Idv, Occhionero: “Trovare degno sostituto di Rocco Laricchiuta”

Occhionero: "Basta con le divisioni e gli equilibrismi da Manuale Cencelli. "Sono delusa e desolata dalla piega che ha preso la discussione"

Apprendiamo da alcuni organi di informazione che a Foggia è scattato il toto assessore alla Cultura. Le quotazioni dei papabili alla poltrona che fu del compianto Rocco Laricchiuta variano di giorno in giorno, in base a criteri – strategie politiche, bilancini, equilibrismi da manuale Cencelli - che riportano indietro l’orologio della politica, tradendo le istanze di cambiamento, partecipazione, trasparenza di cui l’assessore sellino, prematuramente scomparso, si è fatto propugnatore nelle Istituzioni”.

Così Rachele Occhionero, responsabile pugliese del Dipartimento Arte dell’Italia dei Valori, commenta la ridda di indiscrezioni, ipotesi e contro ipotesi scatenatasi in questi giorni a Foggia intorno alla nomina del nuovo assessore comunale alla Cultura.

Da operatrice culturale, nonché cittadina foggiana convinta sostenitrice del centrosinistra, non nascondo di essere delusa, oltre che desolata, dalla piega che ha preso la discussione: non per i nomi in pole position giacché si tratta di persone stimate e apprezzate in città, ma per il fatto che da giorni si è arrancati su questioni legate a un partito della coalizione e, più in generale, all’ala radicale, sempre più divisa al suo interno, e concentrati, ossessivamente, sui problemi di equilibrio nella Giunta e nel Consiglio comunale piuttosto che sull’individuazione del profilo giusto e delle competenze necessarie per guidare un assessorato prestigioso, come quello alla Cultura, in una città che avrebbe bisogno in questa fase difficile di uno scatto in avanti.
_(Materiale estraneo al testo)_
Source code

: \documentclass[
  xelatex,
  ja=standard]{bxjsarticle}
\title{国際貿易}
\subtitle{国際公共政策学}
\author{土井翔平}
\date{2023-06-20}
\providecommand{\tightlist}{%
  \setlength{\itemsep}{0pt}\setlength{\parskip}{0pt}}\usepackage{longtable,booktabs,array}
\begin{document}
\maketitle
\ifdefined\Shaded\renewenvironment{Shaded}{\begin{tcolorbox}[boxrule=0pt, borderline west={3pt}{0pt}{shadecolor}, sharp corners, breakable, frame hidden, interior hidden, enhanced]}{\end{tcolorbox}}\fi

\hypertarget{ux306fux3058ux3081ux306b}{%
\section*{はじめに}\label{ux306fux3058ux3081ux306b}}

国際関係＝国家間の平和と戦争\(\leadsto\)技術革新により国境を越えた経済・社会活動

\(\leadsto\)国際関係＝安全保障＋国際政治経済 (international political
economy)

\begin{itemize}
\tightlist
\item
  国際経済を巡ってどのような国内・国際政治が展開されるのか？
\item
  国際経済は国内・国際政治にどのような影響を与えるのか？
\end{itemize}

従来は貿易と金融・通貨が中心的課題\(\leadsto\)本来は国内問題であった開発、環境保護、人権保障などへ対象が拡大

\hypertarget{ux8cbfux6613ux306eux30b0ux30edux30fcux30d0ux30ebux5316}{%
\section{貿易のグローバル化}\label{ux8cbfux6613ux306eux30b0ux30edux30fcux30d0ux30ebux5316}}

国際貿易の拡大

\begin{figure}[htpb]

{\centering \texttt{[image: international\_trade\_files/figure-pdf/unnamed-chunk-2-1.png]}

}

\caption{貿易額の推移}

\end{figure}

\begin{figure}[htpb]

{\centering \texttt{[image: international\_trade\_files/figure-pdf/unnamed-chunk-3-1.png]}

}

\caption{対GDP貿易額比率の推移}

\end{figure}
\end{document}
Mi auguro – conclude Rachele Occhionero - che il Sindaco Mongelli valuti in modo autonomo le indicazioni che gli verranno fornite dai partiti che lo sostengono e che il nuovo assessore alla Cultura del Comune di Foggia sia un degno sostituto del suo predecessore: con una ricca esperienza, aperto al territorio e alle sue espressioni più vive, non ripiegato in un circolo chiuso, politicamente lungimirante, capace di favorire sintonie, connessioni, reti e circuiti, perché anche la cultura può essere motore di sviluppo”.